**Records for this exercise:**

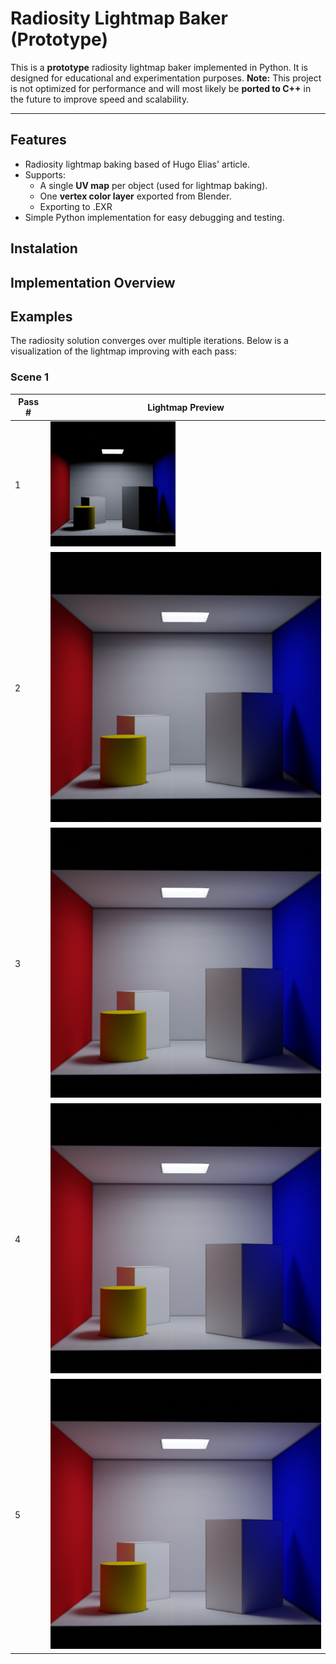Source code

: # Radiosity Lightmap Baker (Prototype)

This is a **prototype** radiosity lightmap baker implemented in Python. It is designed for educational and experimentation purposes.
**Note:** This project is not optimized for performance and will most likely be **ported to C++** in the future to improve speed and scalability.

---

## Features

- Radiosity lightmap baking based of Hugo Elias' article.
- Supports:
  - A single **UV map** per object (used for lightmap baking).
  - One **vertex color layer** exported from Blender.
  - Exporting to .EXR
- Simple Python implementation for easy debugging and testing.

## Instalation

## Implementation Overview

## Examples

The radiosity solution converges over multiple iterations. Below is a visualization of the lightmap improving with each pass:

### Scene 1

| Pass # | Lightmap Preview |
|--------|------------------|
| 1      | <img src="/Examples/Scene1/scene1_pass1.png" width="200"/> |
| 2      | ![Pass 2](/Examples/Scene1/scene1_pass2.png) |
| 3      | ![Pass 3](/Examples/Scene1/scene1_pass3.png) |
| 4      | ![Pass 4](/Examples/Scene1/scene1_pass4.png) |
| 5      | ![Pass 5](/Examples/Scene1/scene1_pass5.png) |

**Your instructions:**
Copy each line above that contains the word "Examples".

**Task result:**
## Examples
| 1      | <img src="/Examples/Scene1/scene1_pass1.png" width="200"/> |
| 2      | ![Pass 2](/Examples/Scene1/scene1_pass2.png) |
| 3      | ![Pass 3](/Examples/Scene1/scene1_pass3.png) |
| 4      | ![Pass 4](/Examples/Scene1/scene1_pass4.png) |
| 5      | ![Pass 5](/Examples/Scene1/scene1_pass5.png) |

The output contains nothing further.